Hi! Anyone riding a Mosaic GT 2-45, and would be kind enough to share the riding experience?


----------



## Lombard (May 8, 2014)

Hi and welcome! Haven't heard of this brand. Did a search:









GT-2 45 | Mosaic Cycles


Our legendary G-Series frameset, now available as a complete bike in two different tire clearance options.




www.mosaiccycles.com





High end and expensive for sure. And here is a review:









Mosaic GT-1 45 review: Plush, custom, titanium gravel goodness


A durable gem of a gravel companion.




www.velonews.com





I learn something new every day!


----------



## rzio1 (Aug 31, 2021)

I have a GT-1, I guess it would be the AllRoad model now and I can say that I will never sell this bike. The level of compliance and smoothness is incredible; I never had a bike like this. I've taken it bikepacking, road riding, and tons of gravel; it keeps asking for more. I can only fit 38s on mine, so 45s will make your bike much more versatile!


----------



## duriel (Oct 10, 2013)

The last picture of the review tells it all. Take a look at the gravel road they're riding it on and print it out if you can, then take the print and get in your car drive 10 miles on the roads you plan on riding. Notice any difference? If you don't you'll be ok, if you do, you'll probably want to get something with a suspension.
They should just quit with the 'gravel bike', and go with 'path bike'. End of rant.


----------



## PeteRaja (12 mo ago)

rzio1 said:


> I have a GT-1, I guess it would be the AllRoad model now and I can say that I will never sell this bike. The level of compliance and smoothness is incredible; I never had a bike like this. I've taken it bikepacking, road riding, and tons of gravel; it keeps asking for more. I can only fit 38s on mine, so 45s will make your bike much more versatile!


Thx! Soundsfantastic!!


----------



## PBL450 (Apr 12, 2014)

rzio1 said:


> I have a GT-1, I guess it would be the AllRoad model now and I can say that I will never sell this bike. The level of compliance and smoothness is incredible; I never had a bike like this. I've taken it bikepacking, road riding, and tons of gravel; it keeps asking for more. I can only fit 38s on mine, so 45s will make your bike much more versatile!
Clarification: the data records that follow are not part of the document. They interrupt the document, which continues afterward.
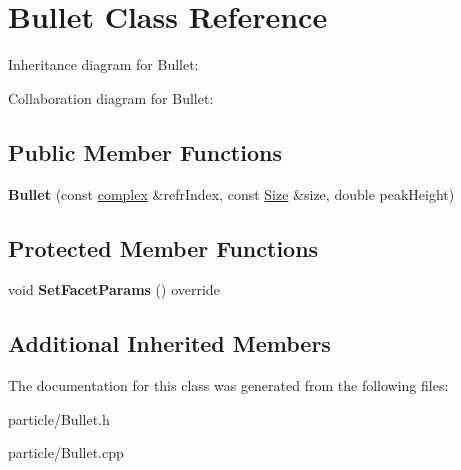 \hypertarget{class_bullet}{}\section{Bullet Class Reference}
\label{class_bullet}


Inheritance diagram for Bullet\+:


Collaboration diagram for Bullet\+:
\subsection*{Public Member Functions}
\begin{DoxyCompactItemize}
\item 
\mbox{\label{class_bullet_a5bcdbed105749412de2da8f7ed0331fa}} 
{\bfseries Bullet} (const \mbox{\hyperlink{classcomplex}{complex}} \&refr\+Index, const \mbox{\hyperlink{struct_size}{Size}} \&size, double peak\+Height)
\end{DoxyCompactItemize}
\subsection*{Protected Member Functions}
\begin{DoxyCompactItemize}
\item 
\mbox{\label{class_bullet_a5a6567716e528cebd8718dd728f5f85c}} 
void {\bfseries Set\+Facet\+Params} () override
\end{DoxyCompactItemize}
\subsection*{Additional Inherited Members}


The documentation for this class was generated from the following files\+:\begin{DoxyCompactItemize}
\item 
particle/Bullet.\+h\item 
particle/Bullet.\+cpp\end{DoxyCompactItemize}
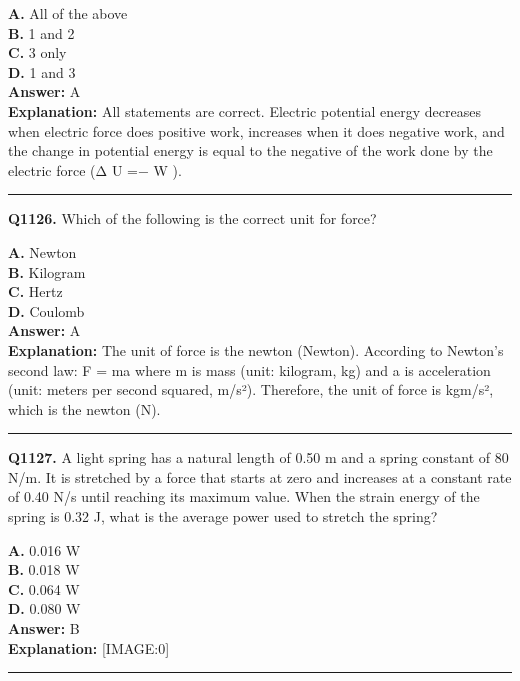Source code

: \documentclass[12pt]{article}
\begin{document}
\textbf{A.} All of the above \\
\textbf{B.} 1 and 2 \\
\textbf{C.} 3 only \\
\textbf{D.} 1 and 3 \\

\textbf{Answer:} A \\
\textbf{Explanation:} All statements are correct. Electric potential energy decreases when electric force does positive work, increases when it does negative work, and the change in potential energy is equal to the negative of the work done by the electric force (Δ
U
=−
W
).

\hrule
\vspace{1em}


\noindent
\textbf{Q1126.} Which of the following is the correct unit for force?



\textbf{A.} Newton \\
\textbf{B.} Kilogram \\
\textbf{C.} Hertz \\
\textbf{D.} Coulomb \\

\textbf{Answer:} A \\
\textbf{Explanation:} The unit of force is the newton (Newton). According to Newton's second law:
F
=
ma
where
m
is mass (unit: kilogram, kg) and
a
is acceleration (unit: meters per second squared, m/s²). Therefore, the unit of force is kg\cdot m/s², which is the newton (N).

\hrule
\vspace{1em}


\noindent
\textbf{Q1127.} A light spring has a natural length of 0.50 m and a spring constant of 80 N/m. It is stretched by a force that starts at zero and increases at a constant rate of 0.40 N/s until reaching its maximum value. When the strain energy of the spring is 0.32 J, what is the average power used to stretch the spring?



\textbf{A.} 0.016 W \\
\textbf{B.} 0.018 W \\
\textbf{C.} 0.064 W \\
\textbf{D.} 0.080 W \\

\textbf{Answer:} B \\
\textbf{Explanation:} [IMAGE:0]

\hrule
\vspace{1em}
\end{document}
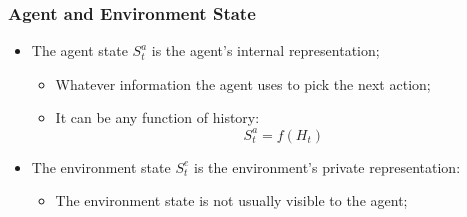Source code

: \begin{frame}
    \frametitle{Agent and Environment State}


    \begin{itemize}
        \item The agent state $S^{a}_t$ is the agent's internal
        representation;

        \begin{itemize}
            \item Whatever information the agent uses to pick the next action;
            \item It can be any function of history:
            $$S^{a}_t = f(H_t)$$
        \end{itemize}

        \item The environment state $S^{e}_t$ is the environment's private
        representation:
        \begin{itemize}
            \item The environment state is not usually visible to the agent;
        \end{itemize}
   


    \end{itemize}
\end{frame}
You have 38s on this build but you can feel elements of the frame material? No, you can’t. No one can. Not meaning to be snarky, just injecting a little reality. Using Ti to ride on dirt roads is like using caviar to de-ice your driveway. But all that matters is that you love it. And that matters more than anything else.


----------



## Lombard (May 8, 2014)

PBL450 said:


> You have 38s on this build but you can feel elements of the frame material? No, you can’t. No one can. Not meaning to be snarky, just injecting a little reality. Using Ti to ride on dirt roads is like using caviar to de-ice your driveway. But all that matters is that you love it. And that matters more than anything else.


^^^This.


----------